Monday, August 22, 2016
Where can I go from your Spirit? Or where can I run away from where You are? If I go up to heaven, you are there! If I made my bed in the place of the dead, you are there! If I take the wings of the morning or live in the furthest part of the sea, even there Your hand will lead me and Your right hand will hold me. Psalm 139:7-10
I like to compare the seemingly natural occurrences of nature to human spirituality, because God is mystically intertwined in both.
Take the wind for instance. Even though we can feel it, we can’t see it; we can only see the objects that it moves.
Sitting on the patio a few days ago, a sense of replenishment and peace came over me as the gentle breeze brushed against my face.
This was quite a contrast from a few nights prior when a storm quickly approached, bringing with it potentially damaging winds, which forced me to take shelter.
But even though I watched the storm from a place of safety, I couldn’t stop it. I could only create barriers for myself inside the confines of my home. Because the impact of its force could be felt until its energy had passed and was eventually used up.
And like the wind, the Holy Spirit can’t be seen. But it most certainly can be felt within, prompting the human spirit to move into action. Who can stop it? We can fear it. We can put up barriers of blame and try to resist it. Or, like a constant breeze, we can embrace it and allow God’s power to push us in the direction He chooses. Either way, the Holy Spirit will pursue us until the soul’s energy leaves the body upon death.

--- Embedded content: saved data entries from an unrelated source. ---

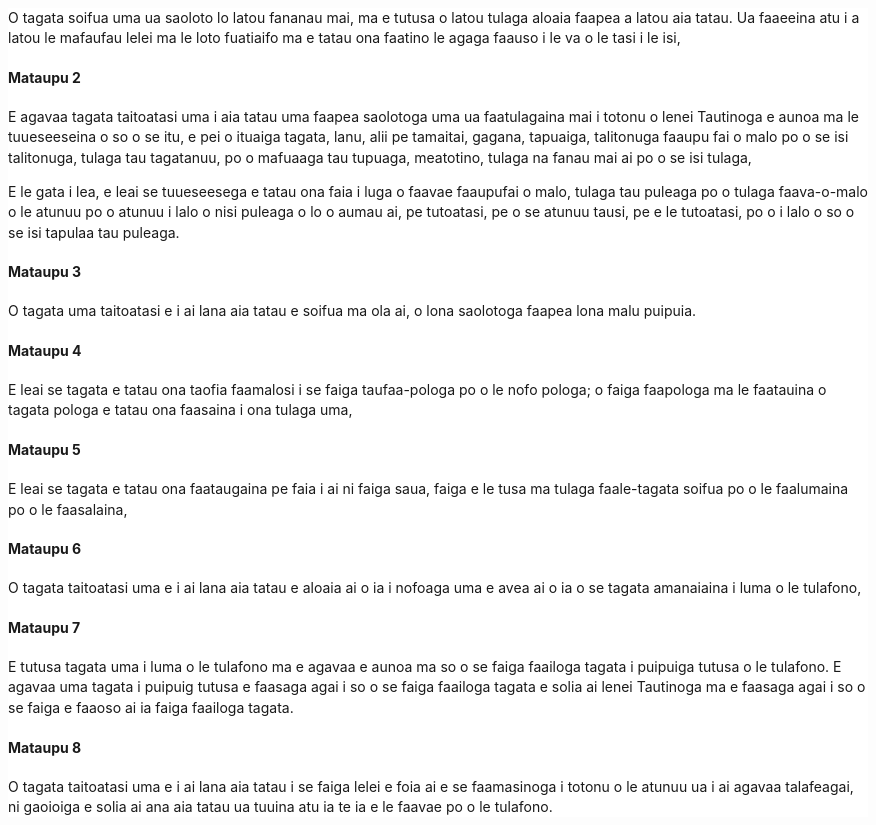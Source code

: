  </h4>
 <p>
  O tagata soifua uma ua saoloto lo latou fananau mai, ma e tutusa o latou tulaga aloaia faapea a latou aia tatau. Ua faaeeina atu i a latou le mafaufau lelei ma le loto fuatiaifo ma e tatau ona faatino le agaga faauso i le va o le tasi i le isi,
 </p>
 <h4>
  Mataupu 2
 </h4>
 <p>
  E agavaa tagata taitoatasi uma i aia tatau uma faapea saolotoga uma ua faatulagaina mai i totonu o lenei Tautinoga e aunoa ma le tuueseeseina o so o se itu, e pei o ituaiga tagata, lanu, alii pe tamaitai, gagana, tapuaiga, talitonuga faaupu fai o malo po o se isi talitonuga, tulaga tau tagatanuu, po o mafuaaga tau tupuaga, meatotino, tulaga na fanau mai ai po o se isi tulaga,
 </p>
 <p>
  E le gata i lea, e leai se tuueseesega e tatau ona faia i luga o faavae faaupufai o malo, tulaga tau puleaga po o tulaga faava-o-malo o le atunuu po o atunuu i lalo o nisi puleaga o lo o aumau ai, pe tutoatasi, pe o se atunuu tausi, pe e le tutoatasi, po o i lalo o so o se isi tapulaa tau puleaga.
 </p>
 <h4>
  Mataupu 3
 </h4>
 <p>
  O tagata uma taitoatasi e i ai lana aia tatau e soifua ma ola ai, o lona saolotoga faapea lona malu puipuia.
 </p>
 <h4>
  Mataupu 4
 </h4>
 <p>
  E leai se tagata e tatau ona taofia faamalosi i se faiga taufaa-pologa po o le nofo pologa; o faiga faapologa ma le faatauina o tagata pologa e tatau ona faasaina i ona tulaga uma,
 </p>
 <h4>
  Mataupu 5
 </h4>
 <p>
  E leai se tagata e tatau ona faataugaina pe faia i ai ni faiga saua, faiga e le tusa ma tulaga faale-tagata soifua po o le faalumaina po o le faasalaina,
 </p>
 <h4>
  Mataupu 6
 </h4>
 <p>
  O tagata taitoatasi uma e i ai lana aia tatau e aloaia ai o ia i nofoaga uma e avea ai o ia o se tagata amanaiaina i luma o le tulafono,
 </p>
 <h4>
  Mataupu 7
 </h4>
 <p>
  E tutusa tagata uma i luma o le tulafono ma e agavaa e aunoa ma so o se faiga faailoga tagata i puipuiga tutusa o le tulafono. E agavaa uma tagata i puipuig tutusa e faasaga agai i so o se faiga faailoga tagata e solia ai lenei Tautinoga ma e faasaga agai i so o se faiga e faaoso ai ia faiga faailoga tagata.
 </p>
 <h4>
  Mataupu 8
 </h4>
 <p>
  O tagata taitoatasi uma e i ai lana aia tatau i se faiga lelei e foia ai e se faamasinoga i totonu o le atunuu ua i ai agavaa talafeagai, ni gaoioiga e solia ai ana aia tatau ua tuuina atu ia te ia e le faavae po o le tulafono.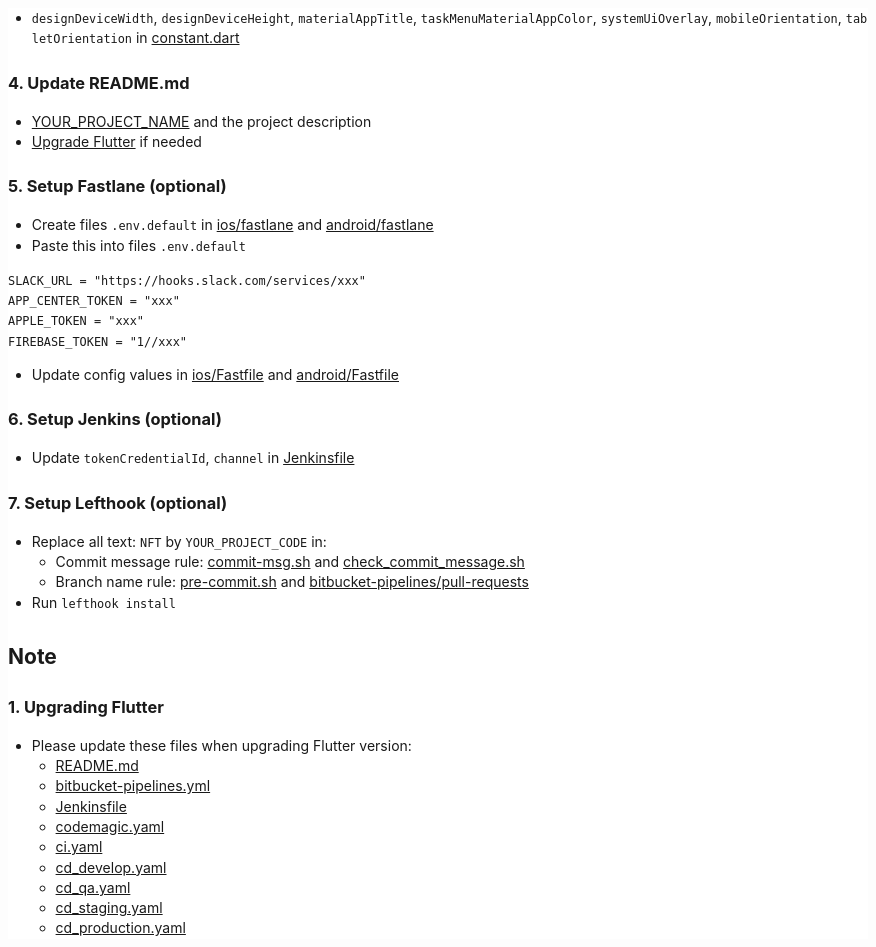 - `designDeviceWidth`, `designDeviceHeight`, `materialAppTitle`, `taskMenuMaterialAppColor`, `systemUiOverlay`, `mobileOrientation`, `tabletOrientation` in [constant.dart](lib/common/constant.dart)

### 4. Update README.md

- [YOUR_PROJECT_NAME](#YOUR_PROJECT_NAME) and the project description
- [Upgrade Flutter](#upgrade-flutter) if needed

### 5. Setup Fastlane (optional)

- Create files `.env.default` in [ios/fastlane](ios/fastlane) and [android/fastlane](android/fastlane)
- Paste this into files `.env.default`
```
SLACK_URL = "https://hooks.slack.com/services/xxx"
APP_CENTER_TOKEN = "xxx"
APPLE_TOKEN = "xxx"
FIREBASE_TOKEN = "1//xxx"
```
- Update config values in [ios/Fastfile](ios/fastlane/Fastfile) and [android/Fastfile](android/fastlane/Fastfile)

### 6. Setup Jenkins (optional)

- Update `tokenCredentialId`, `channel` in [Jenkinsfile](Jenkinsfile)

### 7. Setup Lefthook (optional)

- Replace all text: `NFT` by `YOUR_PROJECT_CODE` in:
    - Commit message rule: [commit-msg.sh](.lefthook/commit-msg/commit-msg.sh) and [check_commit_message.sh](tools/check_commit_message.sh)
    - Branch name rule: [pre-commit.sh](.lefthook/pre-commit/pre-commit.sh) and [bitbucket-pipelines/pull-requests](bitbucket-pipelines.yml)
- Run `lefthook install`

## Note

### 1. Upgrading Flutter
- Please update these files when upgrading Flutter version:
    - [README.md](#requirements)
    - [bitbucket-pipelines.yml](bitbucket-pipelines.yml)
    - [Jenkinsfile](Jenkinsfile)
    - [codemagic.yaml](codemagic.yaml)
    - [ci.yaml](.github/workflows/ci.yaml)
    - [cd_develop.yaml](.github/workflows/cd_develop.yaml)
    - [cd_qa.yaml](.github/workflows/cd_qa.yaml)
    - [cd_staging.yaml](.github/workflows/cd_staging.yaml)
    - [cd_production.yaml](.github/workflows/cd_production.yaml)
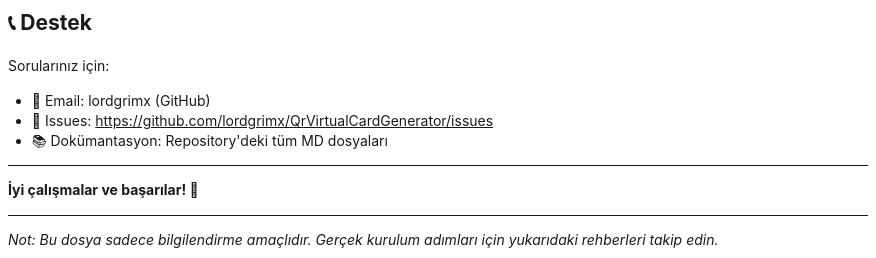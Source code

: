 ## 📞 Destek

Sorularınız için:
- 📧 Email: lordgrimx (GitHub)
- 🐛 Issues: https://github.com/lordgrimx/QrVirtualCardGenerator/issues
- 📚 Dokümantasyon: Repository'deki tüm MD dosyaları

---

**İyi çalışmalar ve başarılar! 🚀**

---

*Not: Bu dosya sadece bilgilendirme amaçlıdır. Gerçek kurulum adımları için yukarıdaki rehberleri takip edin.*

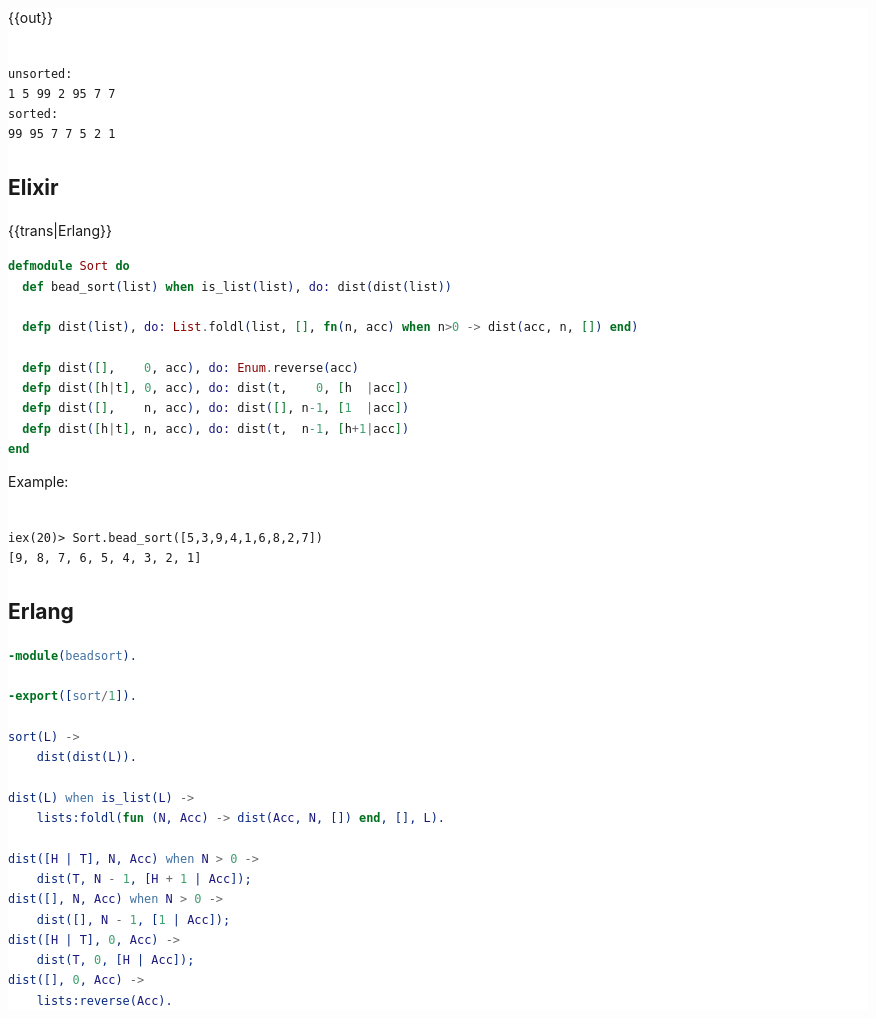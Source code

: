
 ```Eiffel
```

{{out}}

```txt

unsorted:
1 5 99 2 95 7 7
sorted:
99 95 7 7 5 2 1

```



## Elixir

{{trans|Erlang}}

```elixir
defmodule Sort do
  def bead_sort(list) when is_list(list), do: dist(dist(list))
  
  defp dist(list), do: List.foldl(list, [], fn(n, acc) when n>0 -> dist(acc, n, []) end)
  
  defp dist([],    0, acc), do: Enum.reverse(acc)
  defp dist([h|t], 0, acc), do: dist(t,    0, [h  |acc])
  defp dist([],    n, acc), do: dist([], n-1, [1  |acc])
  defp dist([h|t], n, acc), do: dist(t,  n-1, [h+1|acc])
end
```


Example:

```txt

iex(20)> Sort.bead_sort([5,3,9,4,1,6,8,2,7])
[9, 8, 7, 6, 5, 4, 3, 2, 1]

```



## Erlang


```erlang
-module(beadsort).

-export([sort/1]).

sort(L) ->
	dist(dist(L)).

dist(L) when is_list(L) ->
	lists:foldl(fun (N, Acc) -> dist(Acc, N, []) end, [], L).

dist([H | T], N, Acc) when N > 0 ->
	dist(T, N - 1, [H + 1 | Acc]);
dist([], N, Acc) when N > 0 ->
	dist([], N - 1, [1 | Acc]);
dist([H | T], 0, Acc) ->
	dist(T, 0, [H | Acc]);
dist([], 0, Acc) ->
	lists:reverse(Acc).
```
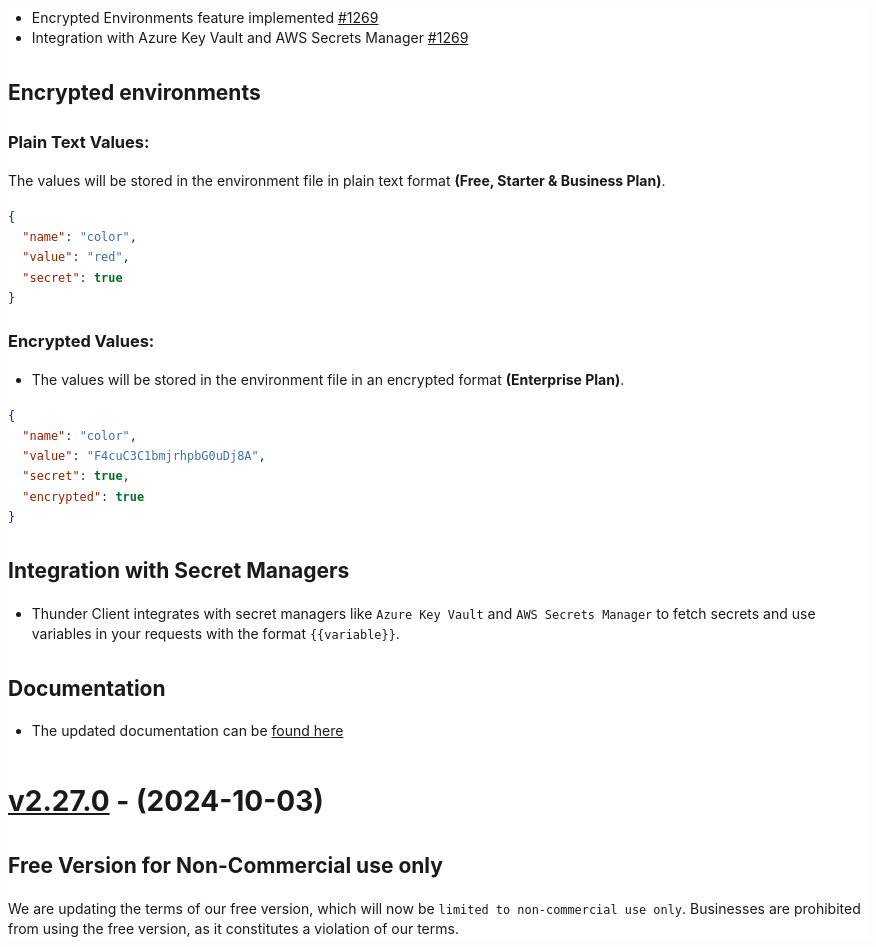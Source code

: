- Encrypted Environments feature implemented [#1269](https://github.com/thunderclient/thunder-client-support/issues/1269)
- Integration with Azure Key Vault and AWS Secrets Manager [#1269](https://github.com/thunderclient/thunder-client-support/issues/1269)

## Encrypted environments

### Plain Text Values:

The values will be stored in the environment file in plain text format **(Free, Starter & Business Plan)**.

```json
{
  "name": "color",
  "value": "red",
  "secret": true
}
```

### Encrypted Values:

- The values will be stored in the environment file in an encrypted format **(Enterprise Plan)**.

```json
{
  "name": "color",
  "value": "F4cuC3C1bmjrhpbG0uDj8A",
  "secret": true,
  "encrypted": true
}
```

## Integration with Secret Managers

- Thunder Client integrates with secret managers like `Azure Key Vault` and `AWS Secrets Manager` to fetch secrets and use variables in your requests with the format `{{variable}}`.

## Documentation

- The updated documentation can be [found here](https://docs.thunderclient.com/features/environments#encrypted-environments)

# [v2.27.0](https://github.com/rangav/thunder-client-support/releases/tag/v2.27.0) - (2024-10-03)

## Free Version for Non-Commercial use only

We are updating the terms of our free version, which will now be `limited to non-commercial use only`. Businesses are prohibited from using the free version, as it constitutes a violation of our terms.
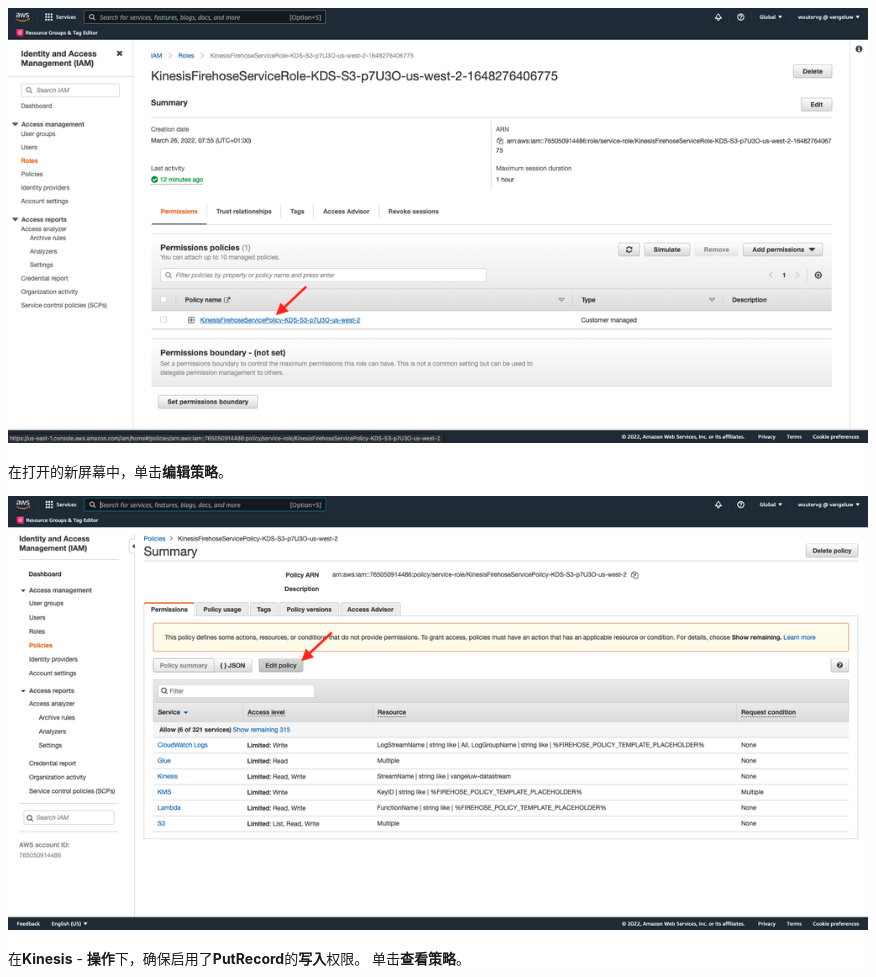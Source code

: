 ![ETL](./images/iam4.png)

在打开的新屏幕中，单击&#x200B;**编辑策略**。

![ETL](./images/iam5.png)

在&#x200B;**Kinesis** - **操作**&#x200B;下，确保启用了&#x200B;**PutRecord**&#x200B;的&#x200B;**写入**&#x200B;权限。 单击&#x200B;**查看策略**。
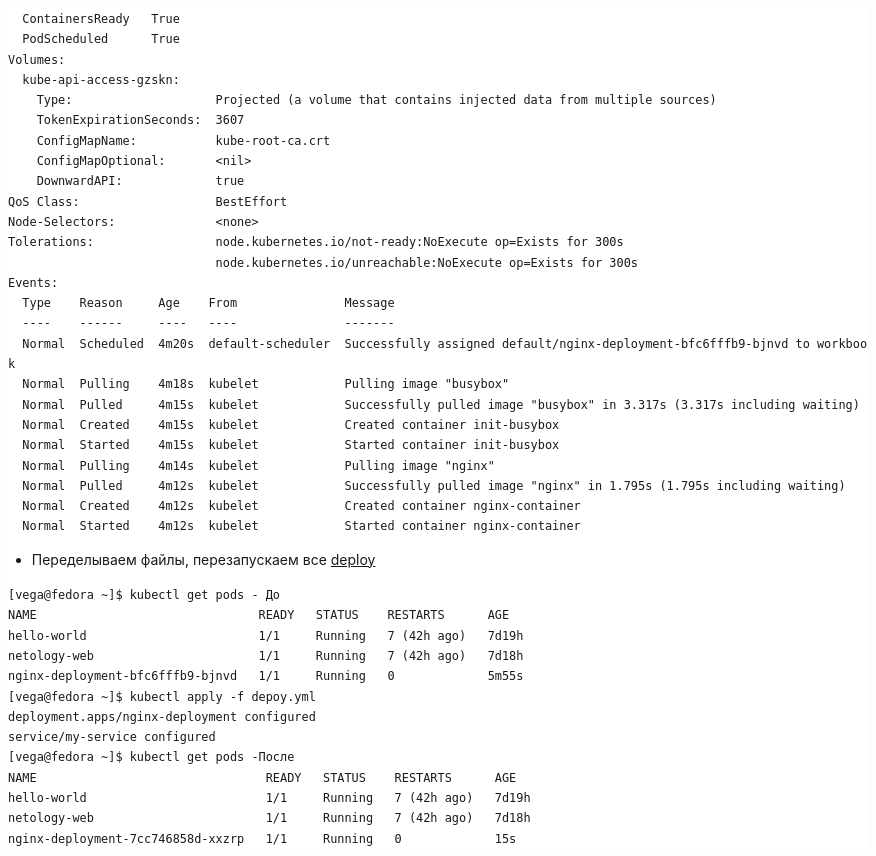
 ```
  ContainersReady   True
  PodScheduled      True
Volumes:
  kube-api-access-gzskn:
    Type:                    Projected (a volume that contains injected data from multiple sources)
    TokenExpirationSeconds:  3607
    ConfigMapName:           kube-root-ca.crt
    ConfigMapOptional:       <nil>
    DownwardAPI:             true
QoS Class:                   BestEffort
Node-Selectors:              <none>
Tolerations:                 node.kubernetes.io/not-ready:NoExecute op=Exists for 300s
                             node.kubernetes.io/unreachable:NoExecute op=Exists for 300s
Events:
  Type    Reason     Age    From               Message
  ----    ------     ----   ----               -------
  Normal  Scheduled  4m20s  default-scheduler  Successfully assigned default/nginx-deployment-bfc6fffb9-bjnvd to workbook
  Normal  Pulling    4m18s  kubelet            Pulling image "busybox"
  Normal  Pulled     4m15s  kubelet            Successfully pulled image "busybox" in 3.317s (3.317s including waiting)
  Normal  Created    4m15s  kubelet            Created container init-busybox
  Normal  Started    4m15s  kubelet            Started container init-busybox
  Normal  Pulling    4m14s  kubelet            Pulling image "nginx"
  Normal  Pulled     4m12s  kubelet            Successfully pulled image "nginx" in 1.795s (1.795s including waiting)
  Normal  Created    4m12s  kubelet            Created container nginx-container
  Normal  Started    4m12s  kubelet            Started container nginx-container
```

- Переделываем файлы, перезапускаем все [deploy](https://github.com/busuek/netology/blob/main/deploy)
```
[vega@fedora ~]$ kubectl get pods - До
NAME                               READY   STATUS    RESTARTS      AGE
hello-world                        1/1     Running   7 (42h ago)   7d19h
netology-web                       1/1     Running   7 (42h ago)   7d18h
nginx-deployment-bfc6fffb9-bjnvd   1/1     Running   0             5m55s
[vega@fedora ~]$ kubectl apply -f depoy.yml
deployment.apps/nginx-deployment configured
service/my-service configured
[vega@fedora ~]$ kubectl get pods -После
NAME                                READY   STATUS    RESTARTS      AGE
hello-world                         1/1     Running   7 (42h ago)   7d19h
netology-web                        1/1     Running   7 (42h ago)   7d18h
nginx-deployment-7cc746858d-xxzrp   1/1     Running   0             15s
```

There have been many times in my life where it felt like I was chasing the wind, times when I felt totally depleted, times when life looked dark and bleak, times when I tried to fight the Holy Spirit’s direction for my life, only to be touched by the gentle breeze of His presence, assuring me that no matter how much I tried to run, or how often I failed, I couldn’t stop Him from pursuing me. Because like the wind swirling across the wheat field, moving the grain in many directions—Christ left us His Spirit—our moral compass, to guide us through life’s winds of change, which, ultimately, lead us back to Him.
With the busyness of summer winding down, autumn’s beauty will soon burst into an array of vibrant colors, only to appear dull and empty once Mother Nature drops her leaves.
In life, we transition through these times of beauty and emptiness as well. We embrace one while dreading the other. But the psalmist reminds us in (139: 7-10) that beauty and emptiness are only temporary stages in life, and that the one unchanging factor, as we pass through them, is the pursuance of God’s hand upon us.